Unable to stave off constant Indian attacks or mosquito-borne malaria in the lower lands, they retreated to the rocky outcrop in 1521 and christened it Puerto Rico (‘Rich Port’). (A Spanish cartographer accidentally transposed San Juan Bautista – what Spaniards called the island – with ‘Puerto Rico’ on some maps a few years later, and the name change stuck permanently.)
The gigantic fortress of El Morro, with its 140ft-high ramparts, quickly rose above the ocean cliffs.
The Catholic Church arrived en masse to build a church, a convent and a cathedral. For the next three centuries, San Juan was the primary military and legislative outpost of the Spanish empire in the Caribbean and Central America. But economically it stagnated, unable to prosper from the smuggling that was pervasive elsewhere on the island.

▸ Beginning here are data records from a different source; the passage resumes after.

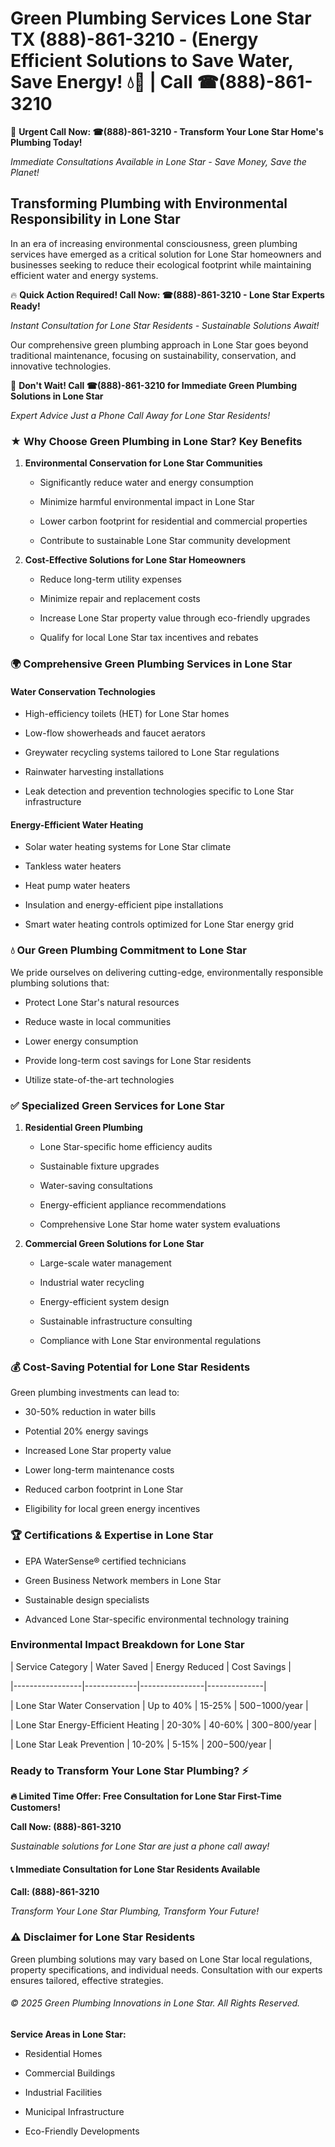 # Green Plumbing Services Lone Star TX (888)-861-3210 - (Energy Efficient Solutions to Save Water, Save Energy! 💧🌿 | Call ☎(888)-861-3210

🚨 **Urgent Call Now: ☎(888)-861-3210 - Transform Your Lone Star Home's Plumbing Today!**
*Immediate Consultations Available in Lone Star - Save Money, Save the Planet!*

## Transforming Plumbing with Environmental Responsibility in Lone Star

In an era of increasing environmental consciousness, green plumbing services have emerged as a critical solution for Lone Star homeowners and businesses seeking to reduce their ecological footprint while maintaining efficient water and energy systems. 

🔥 **Quick Action Required! Call Now: ☎(888)-861-3210 - Lone Star Experts Ready!**
*Instant Consultation for Lone Star Residents - Sustainable Solutions Await!*

Our comprehensive green plumbing approach in Lone Star goes beyond traditional maintenance, focusing on sustainability, conservation, and innovative technologies.

🚨 **Don't Wait! Call ☎(888)-861-3210 for Immediate Green Plumbing Solutions in Lone Star**
*Expert Advice Just a Phone Call Away for Lone Star Residents!*

### ★ Why Choose Green Plumbing in Lone Star? Key Benefits

1. **Environmental Conservation for Lone Star Communities** 
   - Significantly reduce water and energy consumption
   - Minimize harmful environmental impact in Lone Star
   - Lower carbon footprint for residential and commercial properties
   - Contribute to sustainable Lone Star community development

2. **Cost-Effective Solutions for Lone Star Homeowners** 
   - Reduce long-term utility expenses
   - Minimize repair and replacement costs
   - Increase Lone Star property value through eco-friendly upgrades
   - Qualify for local Lone Star tax incentives and rebates

### 🌍 Comprehensive Green Plumbing Services in Lone Star

#### Water Conservation Technologies
- High-efficiency toilets (HET) for Lone Star homes
- Low-flow showerheads and faucet aerators
- Greywater recycling systems tailored to Lone Star regulations
- Rainwater harvesting installations
- Leak detection and prevention technologies specific to Lone Star infrastructure

#### Energy-Efficient Water Heating
- Solar water heating systems for Lone Star climate
- Tankless water heaters
- Heat pump water heaters
- Insulation and energy-efficient pipe installations
- Smart water heating controls optimized for Lone Star energy grid

### 💧 Our Green Plumbing Commitment to Lone Star

We pride ourselves on delivering cutting-edge, environmentally responsible plumbing solutions that:
- Protect Lone Star's natural resources
- Reduce waste in local communities
- Lower energy consumption
- Provide long-term cost savings for Lone Star residents
- Utilize state-of-the-art technologies

### ✅ Specialized Green Services for Lone Star

1. **Residential Green Plumbing**
   - Lone Star-specific home efficiency audits
   - Sustainable fixture upgrades
   - Water-saving consultations
   - Energy-efficient appliance recommendations
   - Comprehensive Lone Star home water system evaluations

2. **Commercial Green Solutions for Lone Star**
   - Large-scale water management
   - Industrial water recycling
   - Energy-efficient system design
   - Sustainable infrastructure consulting
   - Compliance with Lone Star environmental regulations

### 💰 Cost-Saving Potential for Lone Star Residents

Green plumbing investments can lead to:
- 30-50% reduction in water bills
- Potential 20% energy savings
- Increased Lone Star property value
- Lower long-term maintenance costs
- Reduced carbon footprint in Lone Star
- Eligibility for local green energy incentives

### 🏆 Certifications & Expertise in Lone Star

- EPA WaterSense® certified technicians
- Green Business Network members in Lone Star
- Sustainable design specialists
- Advanced Lone Star-specific environmental technology training

### Environmental Impact Breakdown for Lone Star

| Service Category | Water Saved | Energy Reduced | Cost Savings |
|-----------------|-------------|----------------|--------------|
| Lone Star Water Conservation | Up to 40% | 15-25% | $500-$1000/year |
| Lone Star Energy-Efficient Heating | 20-30% | 40-60% | $300-$800/year |
| Lone Star Leak Prevention | 10-20% | 5-15% | $200-$500/year |

### Ready to Transform Your Lone Star Plumbing? ⚡

**🔥 Limited Time Offer: Free Consultation for Lone Star First-Time Customers!**

**Call Now: (888)-861-3210**
*Sustainable solutions for Lone Star are just a phone call away!*

#### 📞 Immediate Consultation for Lone Star Residents Available

**Call: (888)-861-3210**
*Transform Your Lone Star Plumbing, Transform Your Future!*

### ⚠️ Disclaimer for Lone Star Residents

Green plumbing solutions may vary based on Lone Star local regulations, property specifications, and individual needs. Consultation with our experts ensures tailored, effective strategies.

###### © 2025 Green Plumbing Innovations in Lone Star. All Rights Reserved.

**Service Areas in Lone Star:** 
- Residential Homes
- Commercial Buildings
- Industrial Facilities
- Municipal Infrastructure
- Eco-Friendly Developments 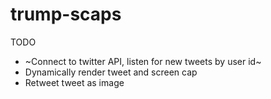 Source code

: # trump-scaps
TODO 
- ~Connect to twitter API, listen for new tweets by user id~
- Dynamically render tweet and screen cap 
- Retweet tweet as image 
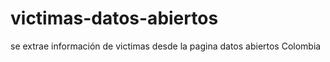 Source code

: # victimas-datos-abiertos
se extrae información de victimas desde  la pagina datos abiertos Colombia

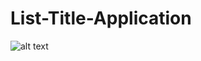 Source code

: # List-Title-Application

![alt text](https://raw.githubusercontent.com/username/projectname/branch/path/to/img.png)
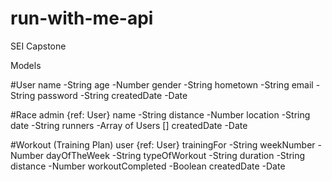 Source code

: # run-with-me-api
SEI Capstone 

Models 

#User 
name
	-String 
age
	-Number
gender
	-String
hometown
	-String
email
	-String
password
	-String
createdDate
	-Date


#Race 
admin {ref: User}
name
	-String
distance
	-Number
location
	-String
date
	-String
runners 
	-Array of Users []
createdDate
	-Date


#Workout (Training Plan)
user {ref: User}
trainingFor 
	-String
weekNumber
	-Number
dayOfTheWeek
	-String
typeOfWorkout
	-String
duration
	-String
distance
	-Number
workoutCompleted
	-Boolean
createdDate
	-Date
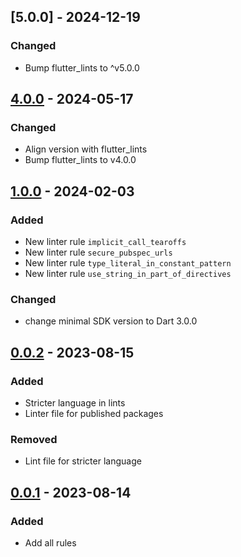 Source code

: ## [5.0.0] - 2024-12-19

### Changed

- Bump flutter_lints to ^v5.0.0

## [4.0.0] - 2024-05-17

### Changed

- Align version with flutter_lints
- Bump flutter_lints to v4.0.0

## [1.0.0] - 2024-02-03

### Added

- New linter rule `implicit_call_tearoffs`
- New linter rule `secure_pubspec_urls`
- New linter rule `type_literal_in_constant_pattern`
- New linter rule `use_string_in_part_of_directives`

### Changed

- change minimal SDK version to Dart 3.0.0

## [0.0.2] - 2023-08-15

### Added

- Stricter language in lints
- Linter file for published packages

### Removed

- Lint file for stricter language

## [0.0.1] - 2023-08-14

### Added

- Add all rules

[4.0.0]: https://github.com/bjoernahrens/galactic_lints/compare/1.0.0...4.0.0
[1.0.0]: https://github.com/bjoernahrens/galactic_lints/compare/0.0.2...1.0.0
[0.0.2]: https://github.com/bjoernahrens/galactic_lints/compare/0.0.1...0.0.2
[0.0.1]: https://github.com/bjoernahrens/galactic_lints/releases/tag/0.0.1
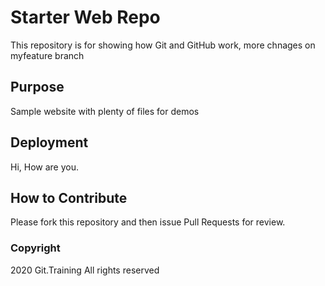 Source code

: # Starter Web Repo

This repository is for showing how Git and GitHub work, more chnages on myfeature branch

## Purpose

Sample website with plenty of files for demos

## Deployment

Hi, How are you.

## How to Contribute

Please fork this repository and then issue Pull Requests for review.

### Copyright

2020 Git.Training All rights reserved
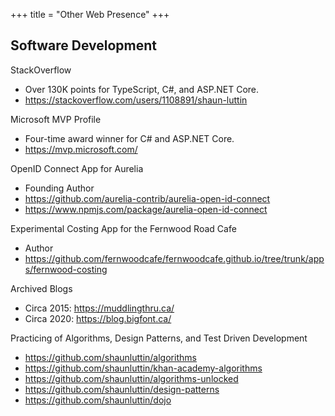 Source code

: +++
title = "Other Web Presence"
+++

## Software Development

StackOverflow

- Over 130K points for TypeScript, C#, and ASP.NET Core.
- https://stackoverflow.com/users/1108891/shaun-luttin

Microsoft MVP Profile

- Four-time award winner for C# and ASP.NET Core.
- https://mvp.microsoft.com/

OpenID Connect App for Aurelia

- Founding Author
- https://github.com/aurelia-contrib/aurelia-open-id-connect
- https://www.npmjs.com/package/aurelia-open-id-connect

Experimental Costing App for the Fernwood Road Cafe

- Author
- https://github.com/fernwoodcafe/fernwoodcafe.github.io/tree/trunk/apps/fernwood-costing

Archived Blogs

- Circa 2015: https://muddlingthru.ca/
- Circa 2020: https://blog.bigfont.ca/

Practicing of Algorithms, Design Patterns, and Test Driven Development

- https://github.com/shaunluttin/algorithms
- https://github.com/shaunluttin/khan-academy-algorithms
- https://github.com/shaunluttin/algorithms-unlocked
- https://github.com/shaunluttin/design-patterns
- https://github.com/shaunluttin/dojo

That all changed after the Spanish-American War of 1898. The US annexed the island as a ‘territory’ and designated San Juan as the primary port. Agricultural goods such as sugar, tobacco and coffee flowed into the city. Jíbaros (country people) flocked to the shipping terminals for work and old villages like Río Piedras were swallowed up.
The unchecked growth surge was a nightmare for city planners, who struggled to provide services, roads and housing. By the 1980s, franchises of US fast-food restaurants were everywhere, but there were few places to get a gourmet meal featuring the island’s comida criolla (traditional Puerto Rican cuisine). Housing developments blighted much of the area.
Unemployment was rampant, and crime was high. Ironically, Old San Juan was considered the epicenter of all that was wrong with the city. Tourists kept to the overdeveloped beaches of Condado, Isla Verde and Miramar.
In 1992, the world marked the 500-year anniversary of Columbus’ ‘discovery’ of the Americas. That celebration gave city leaders the impetus needed to focus on the historic restoration of Old San Juan. The energy and finesse that characterized that effort waned slightly as the decade ended. However, the new century has brought several successful urban regeneration projects such as the super-efficient Tren Urbano (metro) that opened in 2005, a space-age convention center situated in the neighborhood of Miramar and a clutch of redeveloped hotels in revitalized Condado.